**ACTION ITEM**
Transcribe exactly the first line of the listing below and each line that follows it, ending with the line that contains "availability groups are", and omit the remainder.

**DATASET ENTRIES**
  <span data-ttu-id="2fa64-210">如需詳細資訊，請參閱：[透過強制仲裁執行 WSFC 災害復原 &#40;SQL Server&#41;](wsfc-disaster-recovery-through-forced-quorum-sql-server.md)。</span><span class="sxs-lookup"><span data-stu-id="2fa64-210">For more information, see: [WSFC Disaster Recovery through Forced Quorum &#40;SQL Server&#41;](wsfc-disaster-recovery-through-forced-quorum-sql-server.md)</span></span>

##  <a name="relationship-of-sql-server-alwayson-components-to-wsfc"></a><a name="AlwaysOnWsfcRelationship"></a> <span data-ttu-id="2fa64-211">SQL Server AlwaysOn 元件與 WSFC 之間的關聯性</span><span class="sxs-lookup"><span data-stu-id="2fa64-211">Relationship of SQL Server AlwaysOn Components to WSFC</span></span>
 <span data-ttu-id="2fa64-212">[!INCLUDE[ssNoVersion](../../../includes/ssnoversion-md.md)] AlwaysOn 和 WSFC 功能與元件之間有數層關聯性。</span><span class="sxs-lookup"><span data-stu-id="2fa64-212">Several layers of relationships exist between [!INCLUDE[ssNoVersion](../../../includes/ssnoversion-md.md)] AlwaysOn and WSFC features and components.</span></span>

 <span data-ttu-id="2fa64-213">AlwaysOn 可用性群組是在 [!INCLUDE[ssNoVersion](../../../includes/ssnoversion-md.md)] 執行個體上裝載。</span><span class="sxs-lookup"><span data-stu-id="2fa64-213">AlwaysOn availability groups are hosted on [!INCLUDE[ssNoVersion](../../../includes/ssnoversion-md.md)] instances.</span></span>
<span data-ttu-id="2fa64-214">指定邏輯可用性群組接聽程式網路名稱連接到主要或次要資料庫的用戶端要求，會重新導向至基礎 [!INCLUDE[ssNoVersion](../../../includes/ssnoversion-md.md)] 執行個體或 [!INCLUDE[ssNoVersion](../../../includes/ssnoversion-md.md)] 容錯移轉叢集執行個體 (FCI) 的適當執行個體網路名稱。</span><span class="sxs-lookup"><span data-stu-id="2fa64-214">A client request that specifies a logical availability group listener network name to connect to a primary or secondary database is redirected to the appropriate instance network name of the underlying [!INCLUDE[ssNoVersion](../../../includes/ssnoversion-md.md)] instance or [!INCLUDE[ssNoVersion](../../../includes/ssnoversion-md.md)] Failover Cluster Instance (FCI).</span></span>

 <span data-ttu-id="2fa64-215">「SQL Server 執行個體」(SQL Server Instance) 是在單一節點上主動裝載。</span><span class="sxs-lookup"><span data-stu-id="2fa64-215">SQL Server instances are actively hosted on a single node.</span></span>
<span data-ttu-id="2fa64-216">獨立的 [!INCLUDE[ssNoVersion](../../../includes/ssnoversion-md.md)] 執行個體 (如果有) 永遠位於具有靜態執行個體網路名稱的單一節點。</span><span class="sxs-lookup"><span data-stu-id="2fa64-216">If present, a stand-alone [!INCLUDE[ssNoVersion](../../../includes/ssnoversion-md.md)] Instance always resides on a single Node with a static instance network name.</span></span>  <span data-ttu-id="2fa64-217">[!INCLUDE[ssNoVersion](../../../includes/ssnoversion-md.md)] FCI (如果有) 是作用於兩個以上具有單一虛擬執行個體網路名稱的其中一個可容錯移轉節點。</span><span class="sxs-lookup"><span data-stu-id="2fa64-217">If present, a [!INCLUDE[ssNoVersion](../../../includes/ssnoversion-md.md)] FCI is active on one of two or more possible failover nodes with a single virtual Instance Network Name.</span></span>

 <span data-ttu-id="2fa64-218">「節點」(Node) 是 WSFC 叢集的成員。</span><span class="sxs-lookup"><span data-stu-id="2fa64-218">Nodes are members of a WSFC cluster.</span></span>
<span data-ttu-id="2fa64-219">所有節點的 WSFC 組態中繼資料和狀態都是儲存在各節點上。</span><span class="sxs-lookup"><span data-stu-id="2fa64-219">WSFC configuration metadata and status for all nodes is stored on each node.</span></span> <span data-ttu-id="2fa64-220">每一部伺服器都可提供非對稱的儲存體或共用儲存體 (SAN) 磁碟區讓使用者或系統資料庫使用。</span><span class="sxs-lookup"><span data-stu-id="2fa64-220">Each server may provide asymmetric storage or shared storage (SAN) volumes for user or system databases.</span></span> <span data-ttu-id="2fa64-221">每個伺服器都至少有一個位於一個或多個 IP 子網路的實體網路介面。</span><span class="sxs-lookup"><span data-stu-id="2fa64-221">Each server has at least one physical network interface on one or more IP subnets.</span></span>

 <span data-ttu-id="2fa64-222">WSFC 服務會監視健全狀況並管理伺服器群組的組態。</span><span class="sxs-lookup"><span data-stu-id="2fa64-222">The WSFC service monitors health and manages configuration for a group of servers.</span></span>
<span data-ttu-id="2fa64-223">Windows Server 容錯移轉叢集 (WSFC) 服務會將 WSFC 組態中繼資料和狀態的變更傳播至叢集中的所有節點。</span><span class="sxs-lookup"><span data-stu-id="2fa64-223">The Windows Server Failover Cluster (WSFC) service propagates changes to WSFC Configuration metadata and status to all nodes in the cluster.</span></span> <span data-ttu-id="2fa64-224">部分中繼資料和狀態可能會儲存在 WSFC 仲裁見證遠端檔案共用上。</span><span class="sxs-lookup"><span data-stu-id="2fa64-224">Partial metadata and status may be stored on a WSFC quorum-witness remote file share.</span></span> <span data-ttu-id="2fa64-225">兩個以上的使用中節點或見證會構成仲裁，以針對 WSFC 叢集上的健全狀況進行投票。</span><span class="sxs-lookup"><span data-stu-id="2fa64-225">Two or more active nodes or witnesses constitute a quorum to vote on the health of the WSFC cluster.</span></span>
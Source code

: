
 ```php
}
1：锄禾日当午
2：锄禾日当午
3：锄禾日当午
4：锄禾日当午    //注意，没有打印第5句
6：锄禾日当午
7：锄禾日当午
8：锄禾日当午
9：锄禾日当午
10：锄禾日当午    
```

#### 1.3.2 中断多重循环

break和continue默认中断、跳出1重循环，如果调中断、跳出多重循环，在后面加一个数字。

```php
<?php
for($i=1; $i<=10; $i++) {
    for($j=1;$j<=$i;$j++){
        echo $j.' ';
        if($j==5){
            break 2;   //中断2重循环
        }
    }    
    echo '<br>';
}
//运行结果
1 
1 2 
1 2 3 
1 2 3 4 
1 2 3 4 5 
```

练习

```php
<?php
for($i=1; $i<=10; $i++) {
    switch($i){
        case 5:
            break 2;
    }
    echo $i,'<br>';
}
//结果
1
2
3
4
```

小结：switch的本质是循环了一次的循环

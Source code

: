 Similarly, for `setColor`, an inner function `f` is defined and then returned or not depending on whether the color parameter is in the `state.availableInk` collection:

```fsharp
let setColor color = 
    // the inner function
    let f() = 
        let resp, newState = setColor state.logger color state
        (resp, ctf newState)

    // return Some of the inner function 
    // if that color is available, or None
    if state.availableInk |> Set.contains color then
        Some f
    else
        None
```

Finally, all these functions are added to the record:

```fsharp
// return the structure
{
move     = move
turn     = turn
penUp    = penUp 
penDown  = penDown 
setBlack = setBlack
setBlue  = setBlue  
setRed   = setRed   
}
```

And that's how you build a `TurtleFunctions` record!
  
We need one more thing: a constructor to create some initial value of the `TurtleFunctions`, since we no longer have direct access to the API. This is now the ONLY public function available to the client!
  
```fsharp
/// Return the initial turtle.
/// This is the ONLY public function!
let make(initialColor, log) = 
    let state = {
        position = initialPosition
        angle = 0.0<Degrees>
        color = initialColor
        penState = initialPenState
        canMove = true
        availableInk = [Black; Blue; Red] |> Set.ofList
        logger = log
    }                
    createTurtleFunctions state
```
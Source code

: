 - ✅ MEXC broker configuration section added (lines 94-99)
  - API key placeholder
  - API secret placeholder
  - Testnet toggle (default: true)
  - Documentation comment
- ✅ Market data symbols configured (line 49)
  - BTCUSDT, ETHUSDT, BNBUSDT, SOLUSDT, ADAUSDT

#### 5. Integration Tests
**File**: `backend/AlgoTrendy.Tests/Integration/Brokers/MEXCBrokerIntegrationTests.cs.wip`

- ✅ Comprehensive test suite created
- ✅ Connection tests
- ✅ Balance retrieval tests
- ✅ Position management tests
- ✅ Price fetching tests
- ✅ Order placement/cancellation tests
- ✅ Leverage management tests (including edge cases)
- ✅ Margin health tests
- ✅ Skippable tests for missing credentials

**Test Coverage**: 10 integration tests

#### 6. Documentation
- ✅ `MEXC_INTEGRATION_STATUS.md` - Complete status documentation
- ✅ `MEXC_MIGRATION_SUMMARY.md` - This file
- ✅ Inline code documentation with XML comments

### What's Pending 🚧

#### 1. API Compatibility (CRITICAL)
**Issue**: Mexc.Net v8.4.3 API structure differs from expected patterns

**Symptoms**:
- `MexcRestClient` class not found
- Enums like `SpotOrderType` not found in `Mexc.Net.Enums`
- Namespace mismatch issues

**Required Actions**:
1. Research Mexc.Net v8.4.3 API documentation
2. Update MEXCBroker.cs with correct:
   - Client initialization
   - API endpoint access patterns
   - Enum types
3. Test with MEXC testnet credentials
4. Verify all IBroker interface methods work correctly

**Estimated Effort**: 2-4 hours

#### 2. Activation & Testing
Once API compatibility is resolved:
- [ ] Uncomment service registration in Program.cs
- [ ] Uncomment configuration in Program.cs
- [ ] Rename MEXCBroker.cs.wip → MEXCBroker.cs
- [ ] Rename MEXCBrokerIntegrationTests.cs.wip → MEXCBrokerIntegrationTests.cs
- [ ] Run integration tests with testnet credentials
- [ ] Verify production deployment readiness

**OUTPUT BELOW**
  <span data-ttu-id="2fa64-210">如需詳細資訊，請參閱：[透過強制仲裁執行 WSFC 災害復原 &#40;SQL Server&#41;](wsfc-disaster-recovery-through-forced-quorum-sql-server.md)。</span><span class="sxs-lookup"><span data-stu-id="2fa64-210">For more information, see: [WSFC Disaster Recovery through Forced Quorum &#40;SQL Server&#41;](wsfc-disaster-recovery-through-forced-quorum-sql-server.md)</span></span>

##  <a name="relationship-of-sql-server-alwayson-components-to-wsfc"></a><a name="AlwaysOnWsfcRelationship"></a> <span data-ttu-id="2fa64-211">SQL Server AlwaysOn 元件與 WSFC 之間的關聯性</span><span class="sxs-lookup"><span data-stu-id="2fa64-211">Relationship of SQL Server AlwaysOn Components to WSFC</span></span>
 <span data-ttu-id="2fa64-212">[!INCLUDE[ssNoVersion](../../../includes/ssnoversion-md.md)] AlwaysOn 和 WSFC 功能與元件之間有數層關聯性。</span><span class="sxs-lookup"><span data-stu-id="2fa64-212">Several layers of relationships exist between [!INCLUDE[ssNoVersion](../../../includes/ssnoversion-md.md)] AlwaysOn and WSFC features and components.</span></span>

 <span data-ttu-id="2fa64-213">AlwaysOn 可用性群組是在 [!INCLUDE[ssNoVersion](../../../includes/ssnoversion-md.md)] 執行個體上裝載。</span><span class="sxs-lookup"><span data-stu-id="2fa64-213">AlwaysOn availability groups are hosted on [!INCLUDE[ssNoVersion](../../../includes/ssnoversion-md.md)] instances.</span></span>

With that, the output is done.